-- Data supplied follows --

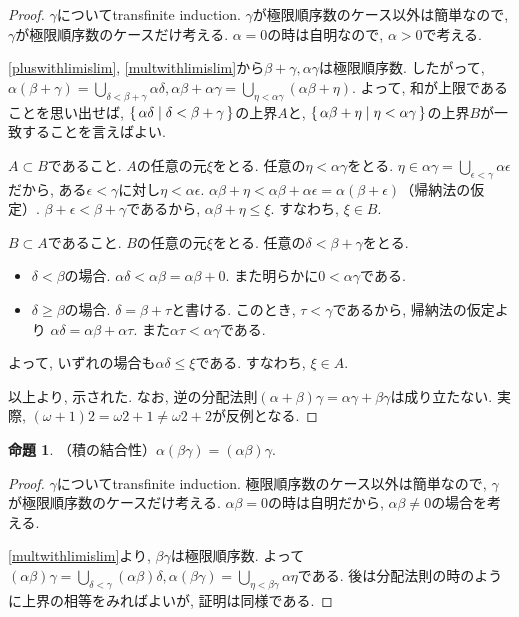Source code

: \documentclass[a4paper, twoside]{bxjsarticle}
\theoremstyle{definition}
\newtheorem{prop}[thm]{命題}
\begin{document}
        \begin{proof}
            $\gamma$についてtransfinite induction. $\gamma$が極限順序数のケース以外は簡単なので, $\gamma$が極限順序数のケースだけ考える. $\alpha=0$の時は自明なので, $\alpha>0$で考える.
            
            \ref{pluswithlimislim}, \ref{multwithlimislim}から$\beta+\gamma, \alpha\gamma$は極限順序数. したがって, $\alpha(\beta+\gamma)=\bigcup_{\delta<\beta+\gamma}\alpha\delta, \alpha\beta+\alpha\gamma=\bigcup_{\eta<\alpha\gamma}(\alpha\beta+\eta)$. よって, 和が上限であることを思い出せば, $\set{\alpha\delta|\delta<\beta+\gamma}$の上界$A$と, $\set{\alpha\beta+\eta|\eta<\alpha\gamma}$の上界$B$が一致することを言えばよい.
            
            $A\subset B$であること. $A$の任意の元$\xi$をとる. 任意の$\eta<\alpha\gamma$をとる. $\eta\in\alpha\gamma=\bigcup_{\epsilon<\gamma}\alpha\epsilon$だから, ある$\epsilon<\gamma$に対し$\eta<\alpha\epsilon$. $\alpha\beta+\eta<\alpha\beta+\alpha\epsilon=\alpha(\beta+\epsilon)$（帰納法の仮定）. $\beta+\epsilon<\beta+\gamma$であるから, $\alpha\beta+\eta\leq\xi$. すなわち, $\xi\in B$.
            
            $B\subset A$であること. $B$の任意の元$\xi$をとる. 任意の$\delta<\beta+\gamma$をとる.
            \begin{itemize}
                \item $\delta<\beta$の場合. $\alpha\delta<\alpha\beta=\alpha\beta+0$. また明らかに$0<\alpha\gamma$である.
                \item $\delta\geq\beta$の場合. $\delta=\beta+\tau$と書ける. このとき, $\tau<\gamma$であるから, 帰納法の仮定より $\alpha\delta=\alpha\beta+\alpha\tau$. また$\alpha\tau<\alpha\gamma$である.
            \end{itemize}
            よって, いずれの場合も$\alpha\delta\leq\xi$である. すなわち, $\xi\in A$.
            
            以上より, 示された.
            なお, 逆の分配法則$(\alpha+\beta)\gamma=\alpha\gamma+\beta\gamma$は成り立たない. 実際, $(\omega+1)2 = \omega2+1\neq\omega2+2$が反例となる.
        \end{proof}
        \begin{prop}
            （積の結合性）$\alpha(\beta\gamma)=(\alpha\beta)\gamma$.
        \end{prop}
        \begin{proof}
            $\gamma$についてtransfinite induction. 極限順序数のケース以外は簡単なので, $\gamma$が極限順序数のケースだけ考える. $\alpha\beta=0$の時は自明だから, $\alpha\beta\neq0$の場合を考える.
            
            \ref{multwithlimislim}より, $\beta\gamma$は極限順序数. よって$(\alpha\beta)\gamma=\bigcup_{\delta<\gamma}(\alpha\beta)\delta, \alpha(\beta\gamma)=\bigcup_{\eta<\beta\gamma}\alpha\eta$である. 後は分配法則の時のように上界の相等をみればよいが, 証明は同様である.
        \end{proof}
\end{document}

-- Data supplied concluded --

Once the pictures are set aside, repeat the remaining data word for word.

Source code

: \documentclass[a4paper, twoside]{bxjsarticle}
\theoremstyle{definition}
\newtheorem{prop}[thm]{命題}
\begin{document}
        \begin{proof}
            $\gamma$についてtransfinite induction. $\gamma$が極限順序数のケース以外は簡単なので, $\gamma$が極限順序数のケースだけ考える. $\alpha=0$の時は自明なので, $\alpha>0$で考える.
            
            \ref{pluswithlimislim}, \ref{multwithlimislim}から$\beta+\gamma, \alpha\gamma$は極限順序数. したがって, $\alpha(\beta+\gamma)=\bigcup_{\delta<\beta+\gamma}\alpha\delta, \alpha\beta+\alpha\gamma=\bigcup_{\eta<\alpha\gamma}(\alpha\beta+\eta)$. よって, 和が上限であることを思い出せば, $\set{\alpha\delta|\delta<\beta+\gamma}$の上界$A$と, $\set{\alpha\beta+\eta|\eta<\alpha\gamma}$の上界$B$が一致することを言えばよい.
            
            $A\subset B$であること. $A$の任意の元$\xi$をとる. 任意の$\eta<\alpha\gamma$をとる. $\eta\in\alpha\gamma=\bigcup_{\epsilon<\gamma}\alpha\epsilon$だから, ある$\epsilon<\gamma$に対し$\eta<\alpha\epsilon$. $\alpha\beta+\eta<\alpha\beta+\alpha\epsilon=\alpha(\beta+\epsilon)$（帰納法の仮定）. $\beta+\epsilon<\beta+\gamma$であるから, $\alpha\beta+\eta\leq\xi$. すなわち, $\xi\in B$.
            
            $B\subset A$であること. $B$の任意の元$\xi$をとる. 任意の$\delta<\beta+\gamma$をとる.
            \begin{itemize}
                \item $\delta<\beta$の場合. $\alpha\delta<\alpha\beta=\alpha\beta+0$. また明らかに$0<\alpha\gamma$である.
                \item $\delta\geq\beta$の場合. $\delta=\beta+\tau$と書ける. このとき, $\tau<\gamma$であるから, 帰納法の仮定より $\alpha\delta=\alpha\beta+\alpha\tau$. また$\alpha\tau<\alpha\gamma$である.
            \end{itemize}
            よって, いずれの場合も$\alpha\delta\leq\xi$である. すなわち, $\xi\in A$.
            
            以上より, 示された.
            なお, 逆の分配法則$(\alpha+\beta)\gamma=\alpha\gamma+\beta\gamma$は成り立たない. 実際, $(\omega+1)2 = \omega2+1\neq\omega2+2$が反例となる.
        \end{proof}
        \begin{prop}
            （積の結合性）$\alpha(\beta\gamma)=(\alpha\beta)\gamma$.
        \end{prop}
        \begin{proof}
            $\gamma$についてtransfinite induction. 極限順序数のケース以外は簡単なので, $\gamma$が極限順序数のケースだけ考える. $\alpha\beta=0$の時は自明だから, $\alpha\beta\neq0$の場合を考える.
            
            \ref{multwithlimislim}より, $\beta\gamma$は極限順序数. よって$(\alpha\beta)\gamma=\bigcup_{\delta<\gamma}(\alpha\beta)\delta, \alpha(\beta\gamma)=\bigcup_{\eta<\beta\gamma}\alpha\eta$である. 後は分配法則の時のように上界の相等をみればよいが, 証明は同様である.
        \end{proof}
\end{document}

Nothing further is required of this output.